Мистер Кэмпион, подозревая, что он ведет себя не вполне галантно, все же попытался исправить ситуацию.
— О, это шпилька. Очень редкая рыба. Почти как килька, но от нее трудно удержаться.
— Я знаю. — Аманда посмотрела ему прямо в глаза. — Мы как-то год только ее и ели. Помнишь? Кто эта женщина?
— Джорджия Уэллс, актриса.
Тонкие брови Аманды приподнялись.
— Я думала, что она — леди Рэмиллис.
— Так и есть.
Последовала пауза. Невозможно было сказать, что происходит в голове у Аманды, но Кэмпион напомнил себе, что нынешняя молодежь исключительно вынослива.
— Все проходит, знаешь ли, — произнес он, стараясь, чтобы его голос не звучал покровительственно. — Сейчас бедняга словно голый посреди площади. Тут ничего не поделаешь. Работе придется подождать.
— Да, ничего не поделаешь, — вежливо согласилась Аманда. — Именно это мне предстоит объяснить Сиду. Спасибо, что привел меня сюда.
Она подвинула стул так, чтобы не видеть Делла, с явным намерением быть приятной спутницей. Мистер Кэмпион одобрял такой образ мыслей. Он хорошо помнил, как забываются, погрузившись в работу, юные, как неистово поклоняются они своим кумирам, и потому понимал тот стыд, ревность и ужасающее чувство несправедливости и предательства, которые возникают, когда великий человек подводит своих истовых соратников. Но если Аманда и испытывала подобные эмоции, она этого не показывала.
Ее манеры были идеальны. Как всегда, Аманда держалась безукоризненно.
Ему пришло в голову, что, по сути, Вэл и Аманда испытали из-за Алана Делла одно и то же, и обе они боялись, что он потеряет лицо. Он вздохнул. Этому человеку можно было только посочувствовать.
Он перевел взгляд на танцпол и увидел танцующую Джорджию. Это было всего лишь мгновение, но Кэмпион тут же узнал ее изысканное серебристое платье и нелепую, но изящную заколку в виде серебряных ласточек, примостившихся на темных кудрях. Каково же было его удивление, когда он увидел ее же, сидящую за столиком: глаза женщины искрились, лицо словно светилось изнутри, и все тепло ее ослепительного лживого обаяния лилось на одного человека, сидящего напротив. Кэмпион выпрямился и взглянул на танцпол. Лицо его вытянулось. Немудрено, что он ошибся.

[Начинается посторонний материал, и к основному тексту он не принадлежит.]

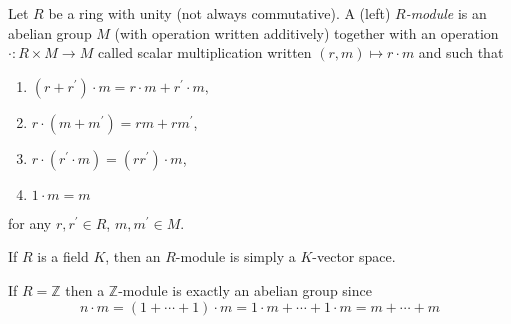 \begin{defn}[Module]
Let $R$ be a ring with unity (not always commutative).
A (left) \emph{$R$-module} is an abelian group $M$
(with operation written additively) together with
an operation $\cdot : R \times M \to M$ called
scalar multiplication written
$(r, m) \mapsto r \cdot m$ and such that
\begin{enumerate}
  \item{
    $(r + r^\prime) \cdot m =
     r \cdot m + r^\prime \cdot m,
    $
  }
  \item{
    $r \cdot (m + m^\prime) = r m + r m^\prime$,
  }
  \item{
    $r \cdot (r^\prime \cdot m) = (r r^\prime) \cdot m$,
  }
  \item{
    $1 \cdot m = m$
  }
\end{enumerate}
for any $r, r^\prime \in R$, $m, m^\prime \in M$.
\end{defn}

\begin{obsv}
If $R$ is a field $K$, then an $R$-module is simply a $K$-vector
space.

If $R = \mathbb{Z}$ then a $\mathbb{Z}$-module is exactly an
abelian group since
$$
  n \cdot m
= (1 + \cdots + 1) \cdot m
= 1 \cdot m + \cdots + 1 \cdot m
= m + \cdots + m
$$
\end{obsv}
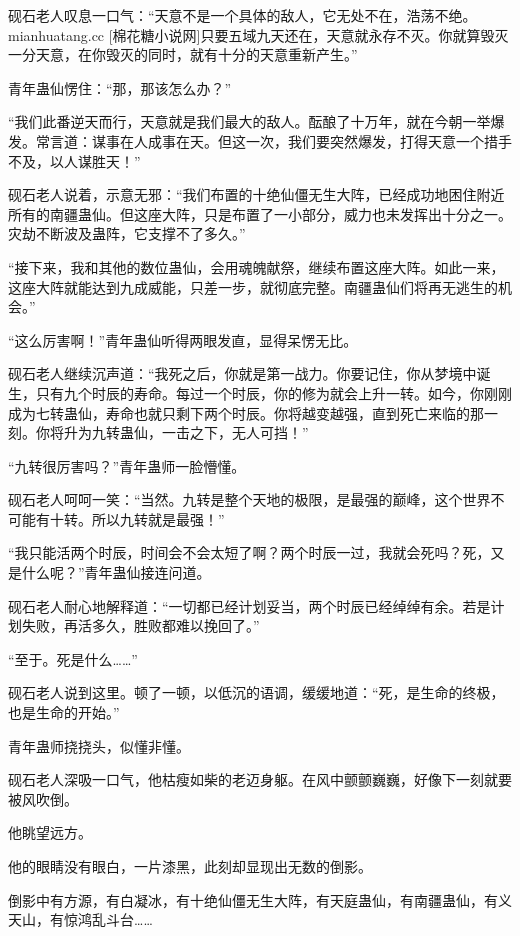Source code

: 
\begin{this_body}

砚石老人叹息一口气：“天意不是一个具体的敌人，它无处不在，浩荡不绝。mianhuatang.cc [棉花糖小说网]只要五域九天还在，天意就永存不灭。你就算毁灭一分天意，在你毁灭的同时，就有十分的天意重新产生。”

青年蛊仙愣住：“那，那该怎么办？”

“我们此番逆天而行，天意就是我们最大的敌人。酝酿了十万年，就在今朝一举爆发。常言道：谋事在人成事在天。但这一次，我们要突然爆发，打得天意一个措手不及，以人谋胜天！”

砚石老人说着，示意无邪：“我们布置的十绝仙僵无生大阵，已经成功地困住附近所有的南疆蛊仙。但这座大阵，只是布置了一小部分，威力也未发挥出十分之一。灾劫不断波及蛊阵，它支撑不了多久。”

“接下来，我和其他的数位蛊仙，会用魂魄献祭，继续布置这座大阵。如此一来，这座大阵就能达到九成威能，只差一步，就彻底完整。南疆蛊仙们将再无逃生的机会。”

“这么厉害啊！”青年蛊仙听得两眼发直，显得呆愣无比。

砚石老人继续沉声道：“我死之后，你就是第一战力。你要记住，你从梦境中诞生，只有九个时辰的寿命。每过一个时辰，你的修为就会上升一转。如今，你刚刚成为七转蛊仙，寿命也就只剩下两个时辰。你将越变越强，直到死亡来临的那一刻。你将升为九转蛊仙，一击之下，无人可挡！”

“九转很厉害吗？”青年蛊师一脸懵懂。

砚石老人呵呵一笑：“当然。九转是整个天地的极限，是最强的巅峰，这个世界不可能有十转。所以九转就是最强！”

“我只能活两个时辰，时间会不会太短了啊？两个时辰一过，我就会死吗？死，又是什么呢？”青年蛊仙接连问道。

砚石老人耐心地解释道：“一切都已经计划妥当，两个时辰已经绰绰有余。若是计划失败，再活多久，胜败都难以挽回了。”

“至于。死是什么……”

砚石老人说到这里。顿了一顿，以低沉的语调，缓缓地道：“死，是生命的终极，也是生命的开始。”

青年蛊师挠挠头，似懂非懂。

砚石老人深吸一口气，他枯瘦如柴的老迈身躯。在风中颤颤巍巍，好像下一刻就要被风吹倒。

他眺望远方。

他的眼睛没有眼白，一片漆黑，此刻却显现出无数的倒影。

倒影中有方源，有白凝冰，有十绝仙僵无生大阵，有天庭蛊仙，有南疆蛊仙，有义天山，有惊鸿乱斗台……


\end{this_body}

Удивительно похожая на Джорджию девушка была одета в такое же серебристое платье, как у нее, а волосы ее украшали такие же серебряные ласточки. Ее темные кудри были уложены в такую же прическу, а лица на таком расстоянии казались абсолютно одинаковыми. Мистер Кэмпион еле узнал мисс Адамсон и подумал, что это не только глупо, но и бесчестно с ее стороны. Затем он увидел, с кем она танцует, и вновь испытал возмущение, как всегда при встрече с вопиющим дурновкусием.
Запрокинув голову и всем своим видом излучая самодовольство, с мисс Адамсон танцевал сэр Рэймонд Рэмиллис.
Улисс посадил сэра Рэймонда и мисс Адамсон за столик, находящийся рядом со столиком Джорджии и Делла, и Рэмиллис откровенно радовался своей удаче, пока метрдотель не обнаружил двух миссис Уэллс.
Мистер Кэмпион, который наблюдал за происходящим с восторгом деревенского дурачка на опасном перекрестке, чуть не расхохотался, увидев, с каким недоверием Улисс разглядывает обеих женщин. Он часто мигал и мял в руках меню, как лабрадор, который нервно треплет собственный хвост. Но первое комическое впечатление вскоре прошло, и в воздухе повисло смущение: соседи разглядывали их с нахальством, которое проистекает обычно из желания выглядеть непринужденно или вовсе остаться незамеченным, а затем склонялись к своим спутникам и просили их не оборачиваться тотчас же, а выждать приличное время.
Аманда взглянула на Кэмпиона, и впервые за все время их знакомства он увидел ее ошеломленной.
— Это же Рэмиллис, — пробормотала она. — Что нам делать?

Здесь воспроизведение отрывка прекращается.